We see here that adding the interaction term changed the
predictions--and the estimated value of the regession function--by only
about 0.02 out of a 40.23 baseline.  So, while the test has validated
our with-interaction model, we may well prefer the simpler,
no-interaction model.

*"I just want to know whether the effect is positive or negative"*

Here we have a different problem, bias.  Our linear model is just that,
a model, and its imperfection will induce a bias.  This could change the
estimated effect from positive to negative or vice versa, **even with an
infinite amount of data**.  With larger and larger dataset size n, the
variance of estimated parameters goes to 0, but the bias won't go away.

*Bottom line:*

We must not take small p-values literally.

# What Is the Underlying Problem, and Its Implications?

The central issue in the above examples, and essentially in any other
testing situation, is that *a significance test is not answering the
question of interest to us.*  

We wish to know whether family income plays a substantial role in the
LSAT, not whether there is any relation at all, no matter how
meaningless.  Similarly, we wish to know whether the interaction between
race and GPA is substantial enough to include it in our model, not
whether there is any interaction at all, no matter how tiny.

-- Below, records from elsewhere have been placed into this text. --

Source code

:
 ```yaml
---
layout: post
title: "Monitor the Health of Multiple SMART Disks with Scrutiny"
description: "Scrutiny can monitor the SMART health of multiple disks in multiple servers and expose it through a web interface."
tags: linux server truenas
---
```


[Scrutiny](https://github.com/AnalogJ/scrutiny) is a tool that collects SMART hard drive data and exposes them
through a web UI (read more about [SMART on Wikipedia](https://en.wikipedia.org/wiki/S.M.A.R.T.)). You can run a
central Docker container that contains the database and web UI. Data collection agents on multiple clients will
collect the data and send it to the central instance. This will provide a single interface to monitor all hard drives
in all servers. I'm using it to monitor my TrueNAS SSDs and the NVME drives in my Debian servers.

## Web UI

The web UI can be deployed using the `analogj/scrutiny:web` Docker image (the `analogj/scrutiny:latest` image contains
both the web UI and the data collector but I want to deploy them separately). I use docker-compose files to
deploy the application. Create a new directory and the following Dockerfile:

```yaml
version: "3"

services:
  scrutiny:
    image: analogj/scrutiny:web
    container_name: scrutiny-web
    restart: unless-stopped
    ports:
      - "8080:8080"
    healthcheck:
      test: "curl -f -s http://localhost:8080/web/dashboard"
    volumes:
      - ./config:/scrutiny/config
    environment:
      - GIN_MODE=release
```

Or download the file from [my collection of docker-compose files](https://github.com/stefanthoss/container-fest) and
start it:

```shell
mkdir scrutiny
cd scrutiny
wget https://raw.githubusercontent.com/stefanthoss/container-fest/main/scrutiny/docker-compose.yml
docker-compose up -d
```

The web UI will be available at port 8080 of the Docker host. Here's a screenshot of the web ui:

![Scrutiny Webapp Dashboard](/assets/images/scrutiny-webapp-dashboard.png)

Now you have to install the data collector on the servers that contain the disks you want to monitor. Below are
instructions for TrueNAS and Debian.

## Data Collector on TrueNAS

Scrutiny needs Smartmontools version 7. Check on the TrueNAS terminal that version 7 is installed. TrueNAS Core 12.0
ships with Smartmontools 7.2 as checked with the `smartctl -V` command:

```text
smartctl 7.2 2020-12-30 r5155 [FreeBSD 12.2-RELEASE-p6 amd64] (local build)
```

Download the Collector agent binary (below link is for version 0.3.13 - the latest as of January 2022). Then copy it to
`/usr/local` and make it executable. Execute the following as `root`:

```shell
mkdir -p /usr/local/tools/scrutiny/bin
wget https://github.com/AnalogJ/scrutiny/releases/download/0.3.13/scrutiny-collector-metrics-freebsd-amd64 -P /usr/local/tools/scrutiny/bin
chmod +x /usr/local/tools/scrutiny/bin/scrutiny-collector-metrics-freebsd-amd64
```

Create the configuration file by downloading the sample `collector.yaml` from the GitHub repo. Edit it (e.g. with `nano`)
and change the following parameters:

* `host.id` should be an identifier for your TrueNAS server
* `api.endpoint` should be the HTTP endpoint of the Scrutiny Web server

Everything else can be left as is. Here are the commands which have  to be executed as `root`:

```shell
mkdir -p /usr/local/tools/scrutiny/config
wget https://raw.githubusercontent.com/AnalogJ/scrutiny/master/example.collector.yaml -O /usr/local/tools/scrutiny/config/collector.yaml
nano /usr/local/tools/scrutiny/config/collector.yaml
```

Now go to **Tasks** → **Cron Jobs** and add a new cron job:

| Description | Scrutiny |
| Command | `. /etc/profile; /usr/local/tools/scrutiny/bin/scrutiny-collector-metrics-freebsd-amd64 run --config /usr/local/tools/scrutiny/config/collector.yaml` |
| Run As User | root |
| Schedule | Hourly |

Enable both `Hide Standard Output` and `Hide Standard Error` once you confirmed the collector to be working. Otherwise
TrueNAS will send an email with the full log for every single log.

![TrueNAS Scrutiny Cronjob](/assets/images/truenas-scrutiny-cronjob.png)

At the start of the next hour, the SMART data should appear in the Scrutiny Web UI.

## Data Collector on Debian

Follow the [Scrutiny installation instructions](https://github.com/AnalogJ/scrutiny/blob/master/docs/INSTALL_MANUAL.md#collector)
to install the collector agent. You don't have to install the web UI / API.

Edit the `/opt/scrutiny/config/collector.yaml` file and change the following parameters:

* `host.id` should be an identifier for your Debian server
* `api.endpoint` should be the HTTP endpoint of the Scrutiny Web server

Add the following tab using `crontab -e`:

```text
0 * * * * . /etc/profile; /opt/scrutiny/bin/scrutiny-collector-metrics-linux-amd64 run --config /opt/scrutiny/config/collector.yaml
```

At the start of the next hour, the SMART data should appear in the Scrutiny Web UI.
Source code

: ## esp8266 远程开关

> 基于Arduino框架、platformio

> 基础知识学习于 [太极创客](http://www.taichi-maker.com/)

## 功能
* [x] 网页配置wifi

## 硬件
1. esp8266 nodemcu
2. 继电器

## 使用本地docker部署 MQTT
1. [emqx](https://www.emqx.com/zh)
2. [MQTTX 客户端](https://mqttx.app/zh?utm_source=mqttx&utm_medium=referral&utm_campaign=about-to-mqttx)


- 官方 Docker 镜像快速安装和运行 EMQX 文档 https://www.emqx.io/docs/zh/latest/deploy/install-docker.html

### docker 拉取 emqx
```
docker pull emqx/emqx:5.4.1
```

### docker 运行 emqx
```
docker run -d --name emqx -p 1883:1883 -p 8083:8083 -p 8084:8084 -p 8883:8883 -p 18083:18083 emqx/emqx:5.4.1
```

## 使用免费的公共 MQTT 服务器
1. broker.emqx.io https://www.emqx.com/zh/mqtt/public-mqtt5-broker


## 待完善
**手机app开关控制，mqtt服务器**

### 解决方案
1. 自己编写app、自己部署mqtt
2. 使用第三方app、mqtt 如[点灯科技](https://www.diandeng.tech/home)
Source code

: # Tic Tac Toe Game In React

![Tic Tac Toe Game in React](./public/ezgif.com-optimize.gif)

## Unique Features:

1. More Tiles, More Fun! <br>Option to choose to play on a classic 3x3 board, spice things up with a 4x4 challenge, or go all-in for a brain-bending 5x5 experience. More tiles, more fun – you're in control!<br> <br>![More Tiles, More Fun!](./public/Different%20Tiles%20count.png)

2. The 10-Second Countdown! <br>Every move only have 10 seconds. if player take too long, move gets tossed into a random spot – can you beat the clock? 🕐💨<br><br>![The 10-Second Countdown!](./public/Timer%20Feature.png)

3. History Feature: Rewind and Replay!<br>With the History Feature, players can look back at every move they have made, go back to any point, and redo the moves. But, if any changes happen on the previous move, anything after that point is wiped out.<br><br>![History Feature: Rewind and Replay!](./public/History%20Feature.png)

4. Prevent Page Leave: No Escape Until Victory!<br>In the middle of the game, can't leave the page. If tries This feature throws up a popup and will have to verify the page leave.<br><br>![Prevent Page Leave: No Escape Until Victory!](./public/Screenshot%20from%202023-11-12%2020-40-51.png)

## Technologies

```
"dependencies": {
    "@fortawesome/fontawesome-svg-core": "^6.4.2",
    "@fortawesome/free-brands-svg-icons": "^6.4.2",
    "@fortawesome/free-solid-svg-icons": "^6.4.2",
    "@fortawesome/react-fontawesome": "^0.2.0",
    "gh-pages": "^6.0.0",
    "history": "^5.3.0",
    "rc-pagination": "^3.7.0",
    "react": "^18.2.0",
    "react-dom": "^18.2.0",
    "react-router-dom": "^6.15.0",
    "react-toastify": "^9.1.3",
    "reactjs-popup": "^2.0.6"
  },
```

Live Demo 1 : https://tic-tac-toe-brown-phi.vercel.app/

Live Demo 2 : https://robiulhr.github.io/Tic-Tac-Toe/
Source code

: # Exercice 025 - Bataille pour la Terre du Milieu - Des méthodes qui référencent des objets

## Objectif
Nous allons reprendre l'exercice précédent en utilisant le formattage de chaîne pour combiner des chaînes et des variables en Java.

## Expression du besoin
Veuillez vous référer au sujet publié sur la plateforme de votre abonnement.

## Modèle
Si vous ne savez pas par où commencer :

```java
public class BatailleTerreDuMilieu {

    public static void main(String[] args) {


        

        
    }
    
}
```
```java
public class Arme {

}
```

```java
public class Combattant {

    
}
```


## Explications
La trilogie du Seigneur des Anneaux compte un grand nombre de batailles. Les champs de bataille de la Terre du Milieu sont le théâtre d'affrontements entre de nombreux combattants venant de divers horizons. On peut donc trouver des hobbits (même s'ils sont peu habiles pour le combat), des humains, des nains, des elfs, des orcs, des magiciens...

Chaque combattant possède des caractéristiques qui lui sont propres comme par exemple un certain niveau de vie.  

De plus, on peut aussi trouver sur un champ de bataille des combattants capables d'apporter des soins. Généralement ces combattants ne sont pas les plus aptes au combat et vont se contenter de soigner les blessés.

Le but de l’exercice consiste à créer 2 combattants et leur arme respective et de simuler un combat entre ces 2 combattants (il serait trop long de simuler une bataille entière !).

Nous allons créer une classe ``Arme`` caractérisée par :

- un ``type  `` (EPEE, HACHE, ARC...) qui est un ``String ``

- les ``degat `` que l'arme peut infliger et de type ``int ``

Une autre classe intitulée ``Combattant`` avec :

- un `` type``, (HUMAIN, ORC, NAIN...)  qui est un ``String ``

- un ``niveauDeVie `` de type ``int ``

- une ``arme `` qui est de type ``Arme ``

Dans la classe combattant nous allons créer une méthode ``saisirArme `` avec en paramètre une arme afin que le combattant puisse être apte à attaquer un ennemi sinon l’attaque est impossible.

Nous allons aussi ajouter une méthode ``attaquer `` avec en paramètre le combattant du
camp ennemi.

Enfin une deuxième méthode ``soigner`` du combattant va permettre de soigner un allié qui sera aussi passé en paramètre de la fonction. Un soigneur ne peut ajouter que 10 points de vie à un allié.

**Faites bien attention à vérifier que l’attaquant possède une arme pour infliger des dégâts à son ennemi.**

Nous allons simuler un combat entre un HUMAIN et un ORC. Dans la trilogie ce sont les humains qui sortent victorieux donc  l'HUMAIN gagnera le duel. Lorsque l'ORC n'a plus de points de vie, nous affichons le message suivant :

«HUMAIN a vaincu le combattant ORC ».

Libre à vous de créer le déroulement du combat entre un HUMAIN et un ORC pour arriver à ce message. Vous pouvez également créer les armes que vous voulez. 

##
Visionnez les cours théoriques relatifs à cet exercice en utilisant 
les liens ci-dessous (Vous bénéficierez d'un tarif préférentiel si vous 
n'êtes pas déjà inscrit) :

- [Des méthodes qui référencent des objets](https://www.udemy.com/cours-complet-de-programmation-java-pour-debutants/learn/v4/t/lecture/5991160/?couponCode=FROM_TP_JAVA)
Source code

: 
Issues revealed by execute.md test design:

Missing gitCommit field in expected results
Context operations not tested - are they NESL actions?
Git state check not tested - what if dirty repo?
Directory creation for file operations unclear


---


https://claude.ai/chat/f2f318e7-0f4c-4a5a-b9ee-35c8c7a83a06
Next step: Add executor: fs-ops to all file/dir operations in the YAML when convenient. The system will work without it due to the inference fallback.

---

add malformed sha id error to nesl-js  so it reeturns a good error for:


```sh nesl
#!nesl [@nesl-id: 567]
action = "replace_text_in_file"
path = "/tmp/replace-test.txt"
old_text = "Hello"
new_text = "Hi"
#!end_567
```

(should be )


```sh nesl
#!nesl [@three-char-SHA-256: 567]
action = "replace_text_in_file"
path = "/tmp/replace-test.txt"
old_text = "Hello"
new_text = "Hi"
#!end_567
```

The question at hand in research studies is rarely, if ever, whether a
quantity is 0.000... to infinitely many decimal places.  And ask noted, 
our measuring instrument is not this accurate in the first place;
there will always be systemic bias, in our model, our dataset 
and so on.

Thus in almost all cases, significance tests don't address the issue of
interest, which is whether some population quantity is substantial
enough to be considered important.  Analysts should not be misled by
words like "significant." [Modern statistical
practice](https://tinyurl.com/2s7x6h2v) places reduced value, or in the
view of many, no value at all, on significance testing.